- Work request -
From the entries below, return every line that includes the word "pozytywnej".
====
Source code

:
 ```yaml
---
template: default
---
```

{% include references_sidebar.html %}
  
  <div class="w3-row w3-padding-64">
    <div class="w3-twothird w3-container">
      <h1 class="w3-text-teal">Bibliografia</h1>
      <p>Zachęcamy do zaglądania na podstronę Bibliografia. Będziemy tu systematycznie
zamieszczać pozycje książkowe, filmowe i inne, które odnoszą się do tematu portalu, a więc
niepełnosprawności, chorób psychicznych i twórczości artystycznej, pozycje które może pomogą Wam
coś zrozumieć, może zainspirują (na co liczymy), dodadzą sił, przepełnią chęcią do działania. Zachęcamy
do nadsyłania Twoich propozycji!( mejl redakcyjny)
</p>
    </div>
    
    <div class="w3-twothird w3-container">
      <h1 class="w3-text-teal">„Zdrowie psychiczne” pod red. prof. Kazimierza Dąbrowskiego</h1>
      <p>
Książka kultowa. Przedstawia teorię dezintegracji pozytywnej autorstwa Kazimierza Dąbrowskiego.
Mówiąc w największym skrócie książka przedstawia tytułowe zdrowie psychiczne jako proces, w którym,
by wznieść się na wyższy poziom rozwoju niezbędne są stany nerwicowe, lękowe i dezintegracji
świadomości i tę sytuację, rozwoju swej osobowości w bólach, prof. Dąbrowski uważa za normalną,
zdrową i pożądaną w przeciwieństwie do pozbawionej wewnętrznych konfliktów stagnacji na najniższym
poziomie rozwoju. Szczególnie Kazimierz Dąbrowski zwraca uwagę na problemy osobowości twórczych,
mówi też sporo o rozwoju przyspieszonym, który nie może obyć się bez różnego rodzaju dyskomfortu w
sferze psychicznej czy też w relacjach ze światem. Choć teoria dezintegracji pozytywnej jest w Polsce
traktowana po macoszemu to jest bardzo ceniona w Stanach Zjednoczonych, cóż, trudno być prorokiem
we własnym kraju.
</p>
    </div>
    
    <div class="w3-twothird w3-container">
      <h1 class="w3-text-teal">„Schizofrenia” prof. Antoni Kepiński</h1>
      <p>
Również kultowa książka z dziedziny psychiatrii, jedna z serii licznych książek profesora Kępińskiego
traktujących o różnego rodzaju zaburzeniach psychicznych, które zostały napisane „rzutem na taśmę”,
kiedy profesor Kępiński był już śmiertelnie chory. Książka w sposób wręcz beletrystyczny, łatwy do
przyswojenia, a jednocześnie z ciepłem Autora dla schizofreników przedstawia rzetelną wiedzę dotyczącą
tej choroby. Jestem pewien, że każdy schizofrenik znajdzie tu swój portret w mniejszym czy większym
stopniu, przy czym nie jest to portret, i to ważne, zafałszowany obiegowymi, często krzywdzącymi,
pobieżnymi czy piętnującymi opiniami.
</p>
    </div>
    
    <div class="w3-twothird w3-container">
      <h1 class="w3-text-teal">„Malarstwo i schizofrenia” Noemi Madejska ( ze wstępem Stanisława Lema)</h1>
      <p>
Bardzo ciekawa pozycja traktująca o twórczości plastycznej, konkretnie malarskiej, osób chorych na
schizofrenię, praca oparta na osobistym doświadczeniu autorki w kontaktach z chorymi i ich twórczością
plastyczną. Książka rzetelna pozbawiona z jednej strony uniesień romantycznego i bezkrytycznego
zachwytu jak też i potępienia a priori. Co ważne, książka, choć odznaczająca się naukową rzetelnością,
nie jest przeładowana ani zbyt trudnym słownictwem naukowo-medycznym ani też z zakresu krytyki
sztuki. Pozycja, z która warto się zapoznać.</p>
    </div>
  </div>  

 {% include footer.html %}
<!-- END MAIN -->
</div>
====
- Exercise response -
Książka kultowa. Przedstawia teorię dezintegracji pozytywnej autorstwa Kazimierza Dąbrowskiego.
sferze psychicznej czy też w relacjach ze światem. Choć teoria dezintegracji pozytywnej jest w Polsce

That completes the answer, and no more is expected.